Primary production showed no clear correlation with bacterial production (Pendant Lake r = 0.30 not significant; Ace Lake r = 0.50 not significant), although in these lakes it is the sole source of carbon input. There are no significant allochthonous inputs from the catchment; all drainage is derived from snow melt. On average primary production was higher in Pendant Lake, though maximum levels, which occurred in spring and summer, were of the same order of magnitude (Ace Lake 8.15 μg l−1 h−1 ± 4.0 and Pendant Lake 6.34 μg l−1 h−1 ± 3.1) (Fig. 1). Even in winter there was measurable photosynthesis in Pendant Lake.

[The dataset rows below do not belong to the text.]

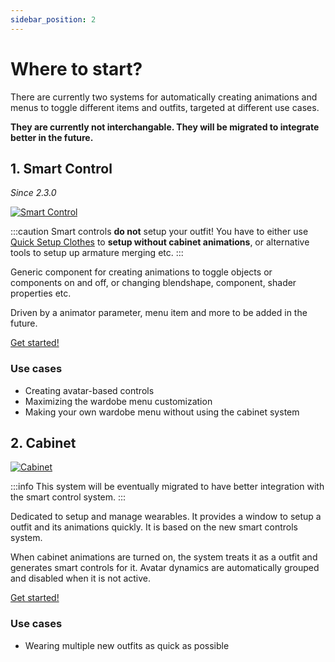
 ```yaml
---
sidebar_position: 2
---
```


# Where to start?

There are currently two systems for automatically creating animations and menus to toggle different items and outfits, targeted at different use cases.

**They are currently not interchangable. They will be migrated to integrate better in the future.**

## 1. Smart Control

*Since 2.3.0*

[![Smart Control](/img/where-to-start-smartcontrol.PNG)](/img/where-to-start-smartcontrol.PNG)

:::caution
Smart controls **do not** setup your outfit! You have to either use [Quick Setup Clothes](/docs/getting-started/cabinet/quick-setup-clothes) to **setup without cabinet animations**, or alternative tools to setup up armature merging etc.
:::

Generic component for creating animations to toggle objects or components on and off, or changing blendshape, component, shader properties etc.

Driven by a animator parameter, menu item and more to be added in the future.

<a
    className="button button--success button--lg"
    target="_self"
    href="/docs/category/smart-control">
    Get started!
</a>

### Use cases

- Creating avatar-based controls
- Maximizing the wardobe menu customization
- Making your own wardobe menu without using the cabinet system

## 2. Cabinet

[![Cabinet](/img/where-to-start-cabinet.PNG)](/img/where-to-start-cabinet.PNG)

:::info
This system will be eventually migrated to have better integration with the smart control system.
:::

Dedicated to setup and manage wearables. It provides a window to setup a outfit and its animations quickly.
It is based on the new smart controls system.

When cabinet animations are turned on, the system treats it as a outfit and generates smart controls for it.
Avatar dynamics are automatically grouped and disabled when it is not active.

<a
    className="button button--success button--lg"
    target="_self"
    href="/docs/category/cabinet">
    Get started!
</a>

### Use cases

- Wearing multiple new outfits as quick as possible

VLPs ranged between 0.20 and 1.26 × 108 mL−1 in Pendant Lake and 0.27–1.00 × 108 ml−1 in Ace Lake (Fig. 2). Viral numbers exhibited no correlation with bacterial cell concentrations or bacteria production in Ace Lake but did show a positive correlate with primary production (r = 0.73, P < 0.001, n = 28). In contrast in Pendant Lake viral abundance correlated with bacterial production and bacterial cell concentrations (r = 0.75, P < 0.001 and 0.570, P < 0.001, respectively) but not with primary production (r = 0.30).
In both lakes viral production declined during December towards mid-summer by 24.5% in Ace Lake and by 41.5% in Pendant Lake (Table 1). Viral production normalised to a bacterial cell indicated significantly higher production in Ace Lake (Table 1). This probably relates to higher VLP: bacterial ratios in this lake compared to Pendant Lake (Fig. 3).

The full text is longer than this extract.